Открыл ворота, выкатил машину на улочку, лживо переживая о собачке: как бы не задавить, — и только здесь заметил: вот так я заселился!
Слева, сто пятьдесят метров, — особняк, где живёт Батя: Александр Владимирович Захарченко, Глава Республики; а я его советник, солдат, офицер, товарищ.
Справа, двести метров, — бывшая гостиница «Прага», где определили расположение придуманному мной батальону.
И посредине живу я: меж Главой и батальоном.
Только спьяну так можно было заселиться — наобум, наугад.
Многие местные министры, командиры, чиновники искали дом в том же районе, где я свой выхватил без проблем, — и никто ничего не нашёл. А они так хотели прибиться поближе к Главе.
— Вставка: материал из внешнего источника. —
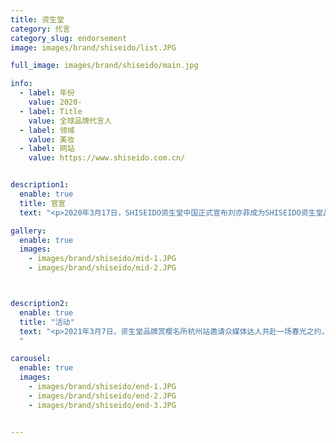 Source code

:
 ```yaml
---
title: 资生堂
category: 代言
category_slug: endorsement
image: images/brand/shiseido/list.JPG

full_image: images/brand/shiseido/main.jpg

info:
  - label: 年份
    value: 2020-
  - label: Title
    value: 全球品牌代言人
  - label: 领域
    value: 美妆
  - label: 网站
    value: https://www.shiseido.com.cn/


description1:
  enable: true
  title: 官宣
  text: "<p>2020年3月17日，SHISEIDO资生堂中国正式宣布刘亦菲成为SHISEIDO资生堂品牌全球代言人。此次资生堂品牌与刘亦菲携手，将一起开启无限美丽潜能，展现美的无穷蕴意与无可定义，向大家传递独到的品牌理念与多元魅力。</p>"

gallery:
  enable: true
  images:
    - images/brand/shiseido/mid-1.JPG
    - images/brand/shiseido/mid-2.JPG



description2:
  enable: true
  title: "活动"
  text: "<p>2021年3月7日，资生堂品牌赏樱名所杭州站邀请众媒体达人共赴一场春光之约，感受SHISEIDO资生堂光透耀白祛斑焕颜精华液春光限定版带来的纯净之美。活动当天，资生堂品牌代言人刘亦菲惊喜亮相，与来宾一同拥抱清新自然，感受樱花焕发的美力生机。</p>
  "

carousel:
  enable: true
  images:
    - images/brand/shiseido/end-1.JPG
    - images/brand/shiseido/end-2.JPG
    - images/brand/shiseido/end-3.JPG


---
```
Со мной всегда всё так. Само в руки падает.
Все были уверены, что Батя нарочно меня к себе подселил.
Пару раз рассказал любопытствующим реальную историю: про то, как напился, сделал один звонок риэлтору, заехал, спать хотел, ничего толком не посмотрел, даже названия улицы не спросил, расплатился и упал замертво… В ответ слушавшие меня, все как один, хитро, на хохляцкий манер, улыбались: ага, заливай нам, а то мы не знаем.
Не верили.
Называл его: Батя, Александр Владимирович, в зависимости от. И здесь буду так же. Ещё: Захарченко, командир, Глава.
…Мне позвонили, сказали: командир вернулся из Москвы, когда сможешь у него быть?
На улице начиналось лето, его последнее, а моё нет.
«На Алтае или у себя?» — спросил я; Алтаем называлась одна из его ставок.
«Дома, ждёт», — сказали мне.
«Пять минут», — ответил я.
Личка Главы, стоявшая на перекрёстке возле его дома, передала коллегам на дому: «Захар». Там помолчали несколько секунд, потом ответили бесстрастно: «Пусть заходит».
— Заходите, — сказали мне. А то я глухой и рации не слышу. С другой стороны, если охранник просто головой кивнул бы — мол, иди, — меня б это ещё больше выбесило: раскивался, словами скажи.
От перекрёстка — пятьдесят метров до его дома, вход через гараж. Там тоже охрана, смотрит на меня. Положено сдавать оружие, хотя я мог и не сдавать, мне разрешалось входить вооружённым к Главе; таких людей на всю республику было не более десяти, если не считать его собственной охраны. Но всё равно я сдавал пистолет — чтоб лишний раз не злить его личку. Им же не нравится, что я прусь к нему с оружием, — ну и зачем пацанам переживать?
— У себя? — спросил.
— В бане. В баню спускайся.
Тем более: что я буду в бане с пистолетом делать.
Ещё на подходе услышал его голос, и неподражаемый смех: заливается как ребёнок. Ей-богу, так только дети могут смеяться.
Батя был в тельняшке и в камуфляжных штанах. Курил, естественно: он курил не переставая.